Exercise
Nothing goes in the answer except the line that contains "We also preferred" and the lines after it to the end of the material below, unchanged.
(Beginning of Extracted entries)
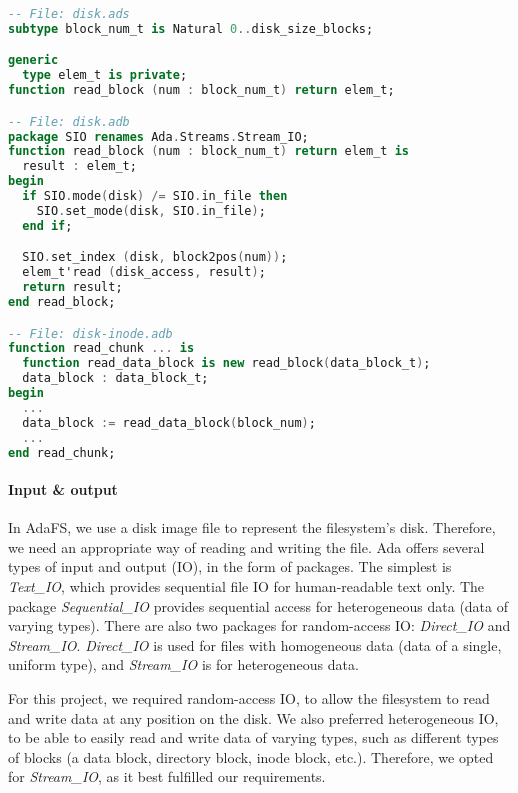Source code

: \begin{lstlisting}[float=tb,caption={Generic function for reading a block of type \textnormal{elem\_t}.}, label={code:generic reading function}, language=Ada]
-- File: disk.ads
subtype block_num_t is Natural 0..disk_size_blocks;

generic
  type elem_t is private;
function read_block (num : block_num_t) return elem_t;

-- File: disk.adb
package SIO renames Ada.Streams.Stream_IO;
function read_block (num : block_num_t) return elem_t is
  result : elem_t;
begin
  if SIO.mode(disk) /= SIO.in_file then
    SIO.set_mode(disk, SIO.in_file);
  end if;

  SIO.set_index (disk, block2pos(num));
  elem_t'read (disk_access, result);
  return result;
end read_block;

-- File: disk-inode.adb
function read_chunk ... is
  function read_data_block is new read_block(data_block_t);
  data_block : data_block_t;
begin
  ...
  data_block := read_data_block(block_num);
  ...
end read_chunk;
\end{lstlisting}

\paragraph{Input \& output}
In AdaFS, we use a disk image file to represent the filesystem's disk.
Therefore, we need an appropriate way of reading and writing the file.
Ada offers several types of input and output (IO), in the form of packages.
The simplest is \textit{Text\_IO}, which provides sequential file IO for human-readable text only.
The package \textit{Sequential\_IO} provides sequential access for heterogeneous data (data of varying types).
There are also two packages for random-access IO: \textit{Direct\_IO} and \textit{Stream\_IO}.
\textit{Direct\_IO} is used for files with homogeneous data (data of a single, uniform type), and \textit{Stream\_IO} is for heterogeneous data.

For this project, we required random-access IO, to allow the filesystem to read and write data at any position on the disk.
We also preferred heterogeneous IO, to be able to easily read and write data of varying types, such as different types of blocks (a data block, directory block, inode block, etc.).
Therefore, we opted for \textit{Stream\_IO}, as it best fulfilled our requirements.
(End of Extracted entries)
Exercise result
We also preferred heterogeneous IO, to be able to easily read and write data of varying types, such as different types of blocks (a data block, directory block, inode block, etc.).
Therefore, we opted for \textit{Stream\_IO}, as it best fulfilled our requirements.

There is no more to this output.